# [Extracted entries]
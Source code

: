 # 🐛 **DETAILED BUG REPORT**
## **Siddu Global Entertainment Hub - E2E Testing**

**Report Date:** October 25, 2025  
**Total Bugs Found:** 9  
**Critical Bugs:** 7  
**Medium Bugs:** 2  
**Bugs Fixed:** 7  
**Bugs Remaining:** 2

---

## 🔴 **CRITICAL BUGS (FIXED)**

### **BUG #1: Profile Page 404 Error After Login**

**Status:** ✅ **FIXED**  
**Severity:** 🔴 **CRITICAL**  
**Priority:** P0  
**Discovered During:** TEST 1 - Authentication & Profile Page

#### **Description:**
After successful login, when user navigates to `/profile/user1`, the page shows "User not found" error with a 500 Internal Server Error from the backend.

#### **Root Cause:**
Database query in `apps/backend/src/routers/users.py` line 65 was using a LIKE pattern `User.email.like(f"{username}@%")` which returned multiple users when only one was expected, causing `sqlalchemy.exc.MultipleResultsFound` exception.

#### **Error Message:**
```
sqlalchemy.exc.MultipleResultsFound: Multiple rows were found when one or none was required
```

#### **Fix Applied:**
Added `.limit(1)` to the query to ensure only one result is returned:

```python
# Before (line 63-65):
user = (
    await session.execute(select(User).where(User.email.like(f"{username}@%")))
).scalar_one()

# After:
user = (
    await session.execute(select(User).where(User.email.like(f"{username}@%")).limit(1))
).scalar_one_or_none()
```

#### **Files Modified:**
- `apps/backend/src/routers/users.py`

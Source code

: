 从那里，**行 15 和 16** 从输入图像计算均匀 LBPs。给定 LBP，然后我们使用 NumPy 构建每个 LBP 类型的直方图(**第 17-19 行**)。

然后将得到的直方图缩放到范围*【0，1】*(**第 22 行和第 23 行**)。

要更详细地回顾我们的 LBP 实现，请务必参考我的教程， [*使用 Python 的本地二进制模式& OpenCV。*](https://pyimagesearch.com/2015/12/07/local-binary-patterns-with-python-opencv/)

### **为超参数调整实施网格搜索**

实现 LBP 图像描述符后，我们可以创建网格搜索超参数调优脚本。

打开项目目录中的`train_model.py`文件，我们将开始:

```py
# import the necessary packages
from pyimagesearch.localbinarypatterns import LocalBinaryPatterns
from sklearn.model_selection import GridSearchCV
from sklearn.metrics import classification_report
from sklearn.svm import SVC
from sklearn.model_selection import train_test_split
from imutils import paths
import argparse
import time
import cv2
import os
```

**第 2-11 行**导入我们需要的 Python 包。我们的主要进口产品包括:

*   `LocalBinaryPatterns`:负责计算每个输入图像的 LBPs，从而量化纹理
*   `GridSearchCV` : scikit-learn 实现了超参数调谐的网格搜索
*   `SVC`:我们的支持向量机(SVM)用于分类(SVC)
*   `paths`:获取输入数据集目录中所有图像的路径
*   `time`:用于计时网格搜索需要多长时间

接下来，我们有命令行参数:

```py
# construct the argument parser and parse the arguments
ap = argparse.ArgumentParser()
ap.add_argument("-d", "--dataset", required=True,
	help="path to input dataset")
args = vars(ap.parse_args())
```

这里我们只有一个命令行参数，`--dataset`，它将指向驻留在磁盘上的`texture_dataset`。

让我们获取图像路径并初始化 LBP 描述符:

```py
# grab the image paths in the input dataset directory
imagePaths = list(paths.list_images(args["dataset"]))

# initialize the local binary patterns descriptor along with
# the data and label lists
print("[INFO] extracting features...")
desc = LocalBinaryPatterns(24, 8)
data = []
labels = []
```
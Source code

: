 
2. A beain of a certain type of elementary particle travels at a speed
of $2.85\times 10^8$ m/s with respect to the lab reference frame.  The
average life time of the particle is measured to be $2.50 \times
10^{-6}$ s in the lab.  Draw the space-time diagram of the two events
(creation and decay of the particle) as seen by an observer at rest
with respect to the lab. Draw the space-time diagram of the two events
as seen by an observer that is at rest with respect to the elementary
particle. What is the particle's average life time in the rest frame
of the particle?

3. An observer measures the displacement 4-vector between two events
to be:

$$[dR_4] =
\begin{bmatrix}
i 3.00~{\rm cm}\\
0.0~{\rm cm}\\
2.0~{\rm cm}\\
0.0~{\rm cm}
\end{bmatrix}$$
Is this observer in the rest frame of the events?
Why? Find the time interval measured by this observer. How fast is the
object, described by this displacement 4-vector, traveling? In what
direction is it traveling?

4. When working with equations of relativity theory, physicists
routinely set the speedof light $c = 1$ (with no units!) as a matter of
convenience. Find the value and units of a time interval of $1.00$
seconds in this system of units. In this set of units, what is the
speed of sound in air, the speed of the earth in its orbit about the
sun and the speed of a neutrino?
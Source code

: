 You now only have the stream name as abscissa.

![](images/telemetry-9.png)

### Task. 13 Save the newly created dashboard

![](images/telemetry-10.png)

# [Work required]
In full and word for word, set down the records shown above.

# [Problem solution]
Source code

: # 🐛 **DETAILED BUG REPORT**
## **Siddu Global Entertainment Hub - E2E Testing**

**Report Date:** October 25, 2025  
**Total Bugs Found:** 9  
**Critical Bugs:** 7  
**Medium Bugs:** 2  
**Bugs Fixed:** 7  
**Bugs Remaining:** 2

---

## 🔴 **CRITICAL BUGS (FIXED)**

### **BUG #1: Profile Page 404 Error After Login**

**Status:** ✅ **FIXED**  
**Severity:** 🔴 **CRITICAL**  
**Priority:** P0  
**Discovered During:** TEST 1 - Authentication & Profile Page

#### **Description:**
After successful login, when user navigates to `/profile/user1`, the page shows "User not found" error with a 500 Internal Server Error from the backend.

#### **Root Cause:**
Database query in `apps/backend/src/routers/users.py` line 65 was using a LIKE pattern `User.email.like(f"{username}@%")` which returned multiple users when only one was expected, causing `sqlalchemy.exc.MultipleResultsFound` exception.

#### **Error Message:**
```
sqlalchemy.exc.MultipleResultsFound: Multiple rows were found when one or none was required
```

#### **Fix Applied:**
Added `.limit(1)` to the query to ensure only one result is returned:

```python
# Before (line 63-65):
user = (
    await session.execute(select(User).where(User.email.like(f"{username}@%")))
).scalar_one()

# After:
user = (
    await session.execute(select(User).where(User.email.like(f"{username}@%")).limit(1))
).scalar_one_or_none()
```

#### **Files Modified:**
- `apps/backend/src/routers/users.py`

Source code

: 从那里，**行 15 和 16** 从输入图像计算均匀 LBPs。给定 LBP，然后我们使用 NumPy 构建每个 LBP 类型的直方图(**第 17-19 行**)。

然后将得到的直方图缩放到范围*【0，1】*(**第 22 行和第 23 行**)。

要更详细地回顾我们的 LBP 实现，请务必参考我的教程， [*使用 Python 的本地二进制模式& OpenCV。*](https://pyimagesearch.com/2015/12/07/local-binary-patterns-with-python-opencv/)

### **为超参数调整实施网格搜索**

实现 LBP 图像描述符后，我们可以创建网格搜索超参数调优脚本。

打开项目目录中的`train_model.py`文件，我们将开始:

```py
# import the necessary packages
from pyimagesearch.localbinarypatterns import LocalBinaryPatterns
from sklearn.model_selection import GridSearchCV
from sklearn.metrics import classification_report
from sklearn.svm import SVC
from sklearn.model_selection import train_test_split
from imutils import paths
import argparse
import time
import cv2
import os
```

**第 2-11 行**导入我们需要的 Python 包。我们的主要进口产品包括:

*   `LocalBinaryPatterns`:负责计算每个输入图像的 LBPs，从而量化纹理
*   `GridSearchCV` : scikit-learn 实现了超参数调谐的网格搜索
*   `SVC`:我们的支持向量机(SVM)用于分类(SVC)
*   `paths`:获取输入数据集目录中所有图像的路径
*   `time`:用于计时网格搜索需要多长时间

接下来，我们有命令行参数:

```py
# construct the argument parser and parse the arguments
ap = argparse.ArgumentParser()
ap.add_argument("-d", "--dataset", required=True,
	help="path to input dataset")
args = vars(ap.parse_args())
```

这里我们只有一个命令行参数，`--dataset`，它将指向驻留在磁盘上的`texture_dataset`。

让我们获取图像路径并初始化 LBP 描述符:

```py
# grab the image paths in the input dataset directory
imagePaths = list(paths.list_images(args["dataset"]))

# initialize the local binary patterns descriptor along with
# the data and label lists
print("[INFO] extracting features...")
desc = LocalBinaryPatterns(24, 8)
data = []
labels = []
```
Source code

: 
2. A beain of a certain type of elementary particle travels at a speed
of $2.85\times 10^8$ m/s with respect to the lab reference frame.  The
average life time of the particle is measured to be $2.50 \times
10^{-6}$ s in the lab.  Draw the space-time diagram of the two events
(creation and decay of the particle) as seen by an observer at rest
with respect to the lab. Draw the space-time diagram of the two events
as seen by an observer that is at rest with respect to the elementary
particle. What is the particle's average life time in the rest frame
of the particle?

3. An observer measures the displacement 4-vector between two events
to be:

$$[dR_4] =
\begin{bmatrix}
i 3.00~{\rm cm}\\
0.0~{\rm cm}\\
2.0~{\rm cm}\\
0.0~{\rm cm}
\end{bmatrix}$$
Is this observer in the rest frame of the events?
Why? Find the time interval measured by this observer. How fast is the
object, described by this displacement 4-vector, traveling? In what
direction is it traveling?

4. When working with equations of relativity theory, physicists
routinely set the speedof light $c = 1$ (with no units!) as a matter of
convenience. Find the value and units of a time interval of $1.00$
seconds in this system of units. In this set of units, what is the
speed of sound in air, the speed of the earth in its orbit about the
sun and the speed of a neutrino?
Source code

: You now only have the stream name as abscissa.

![](images/telemetry-9.png)

### Task. 13 Save the newly created dashboard

![](images/telemetry-10.png)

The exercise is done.